B. The Quad Climate Working Group
The climate challenge has been identified as a priority for the Quad and the Indo-Pacific region. They will establish a new Quad Climate Working Group focused on:
- Cooperation, both among ourselves and with other countries, to strengthen implementation of the Paris Agreement, including to keep a Paris-aligned temperature limit within reach
- Working together and with other countries to support, strengthen, and enhance actions globally;
- Committing to advancing low-emissions technology solutions to support emissions reduction;
- Cooperation on climate mitigation, adaptation, resilience, technology, capacity-building, and climate finance
C. The Quad Critical and Emerging Technology Working Group
Quad leaders recognize that a free, open, inclusive, and resilient Indo-Pacific requires that critical and emerging technology is governed and operates according to shared interests and values. In that spirit, they will convene a Critical and Emerging Technology Working Group, which will:
- Develop a statement of principles on technology design, development, and use;
- Facilitate coordination on technology standards development, including between our national technology standards bodies and working with a broad range of partners;
- Encourage cooperation on telecommunications deployment, diversification of equipment suppliers, and future telecommunications, including through close cooperation with our private sectors and industry;
- Facilitate cooperation to monitor trends and opportunities related to developments in critical and emerging technology, including biotechnology;
- Convene dialogues on critical technology supply chains.

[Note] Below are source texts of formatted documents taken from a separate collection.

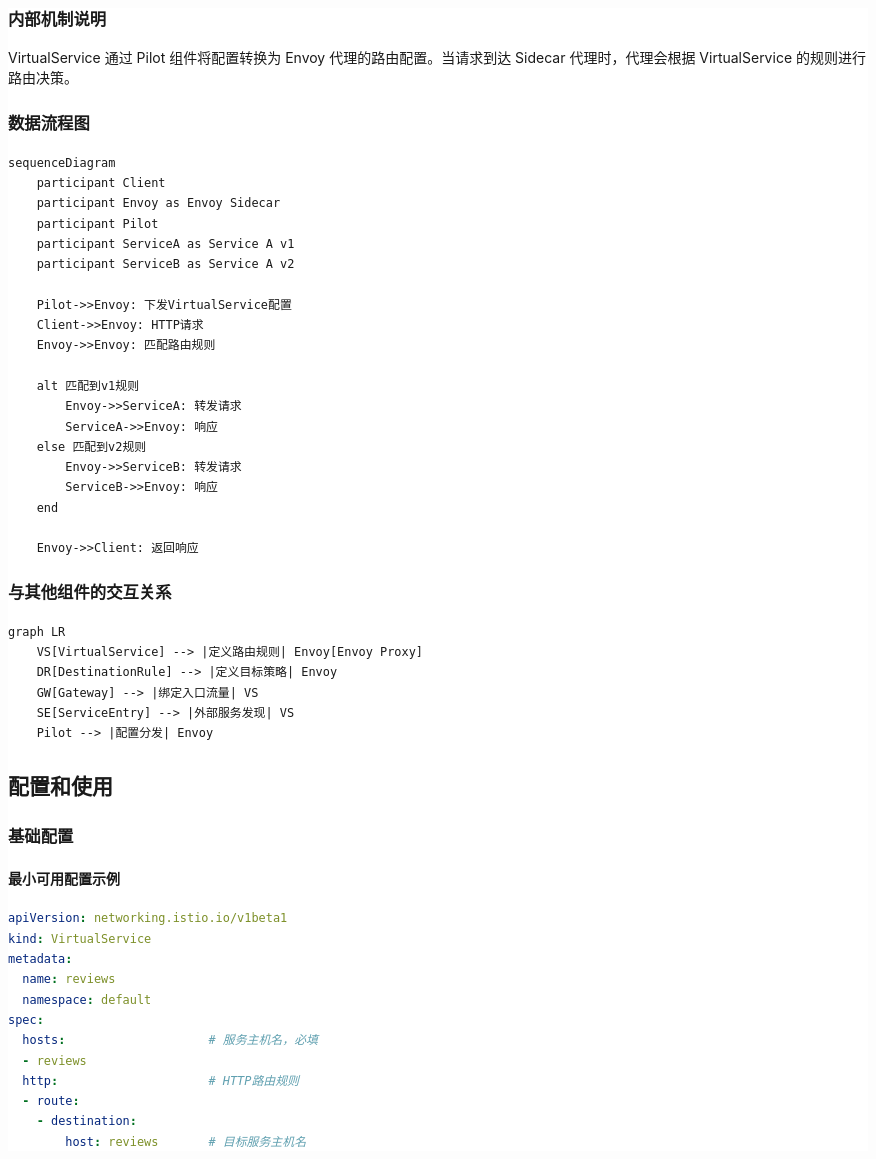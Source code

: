 ### 内部机制说明

VirtualService 通过 Pilot 组件将配置转换为 Envoy 代理的路由配置。当请求到达 Sidecar 代理时，代理会根据 VirtualService 的规则进行路由决策。

### 数据流程图

```mermaid
sequenceDiagram
    participant Client
    participant Envoy as Envoy Sidecar
    participant Pilot
    participant ServiceA as Service A v1
    participant ServiceB as Service A v2
    
    Pilot->>Envoy: 下发VirtualService配置
    Client->>Envoy: HTTP请求
    Envoy->>Envoy: 匹配路由规则
    
    alt 匹配到v1规则
        Envoy->>ServiceA: 转发请求
        ServiceA->>Envoy: 响应
    else 匹配到v2规则
        Envoy->>ServiceB: 转发请求
        ServiceB->>Envoy: 响应
    end
    
    Envoy->>Client: 返回响应
```

### 与其他组件的交互关系

```mermaid
graph LR
    VS[VirtualService] --> |定义路由规则| Envoy[Envoy Proxy]
    DR[DestinationRule] --> |定义目标策略| Envoy
    GW[Gateway] --> |绑定入口流量| VS
    SE[ServiceEntry] --> |外部服务发现| VS
    Pilot --> |配置分发| Envoy
```

## 配置和使用

### 基础配置

#### 最小可用配置示例

```yaml
apiVersion: networking.istio.io/v1beta1
kind: VirtualService
metadata:
  name: reviews
  namespace: default
spec:
  hosts:                    # 服务主机名，必填
  - reviews
  http:                     # HTTP路由规则
  - route:
    - destination:
        host: reviews       # 目标服务主机名
```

India’s engagement with QUAD
- China’s action: India’s engagement with the Quad goes back to China’s expanding footprint in South Asia and the Indian Ocean Region over the last few years. China’s ambitious Belt and Road Initiative was viewed as encroachments into India’s strategic space.
- India’s reaction: India responded with an upgradation of its naval capabilities and enhancement of ties with the Indian Ocean Region littoral states and other major powers in the region.
- Shared Concern with USA: Largely as a result of their shared concerns relating to the rise of China, India has been deepening its security ties with the U.S. focused on interoperability of defence equipment and training based on defence purchases, frequent land and sea exercises.
Concerns for India
- Pulled into ambit of Indo-Pacific: The U.S.’s focus on the west Pacific due to aggressive Chinese maritime activity gradually pulled India into the ambit of the Indo-Pacific that views the western Pacific and the Indian Ocean as an integrated geopolitical space.
- India’s Security concerns ignored: By affiliating with the U.S.-led maritime coalition, India ignored the principal areas of its security concerns in northern borders. Recently with border clashes, China has given India a rude reminder that India’s security concerns lie in its northern borders, not the west Pacific.
- Divergence with US: New Delhi and Washington see eye to eye on maritime strategy, but not on what to do on the Asian mainland.
- Structural Issues due to QUAD’s pivot to US: The Quad has a core structural problem as well in that it pivots around the U.S. The U.S. is a super-power with global interests, but it is also self-centred in defining and pursuing its interests, even as its policies experience major shifts due to government change or domestic lobbies
- Doesn’t have strategic vision: Despite rhetoric relating to the promotion of a ‘rules-based’ world order (the rules being most frequently violated by the U.S. itself), the Quad neither shares a strategic vision nor is it animated by a shared agenda.
Connecting the dots:
- China’s Belt and Road Initiative
- Shanghai Cooperation Organisation (SCO)
- The Quad offers a great opportunity for reforming China-centred economic globalisation. Comment.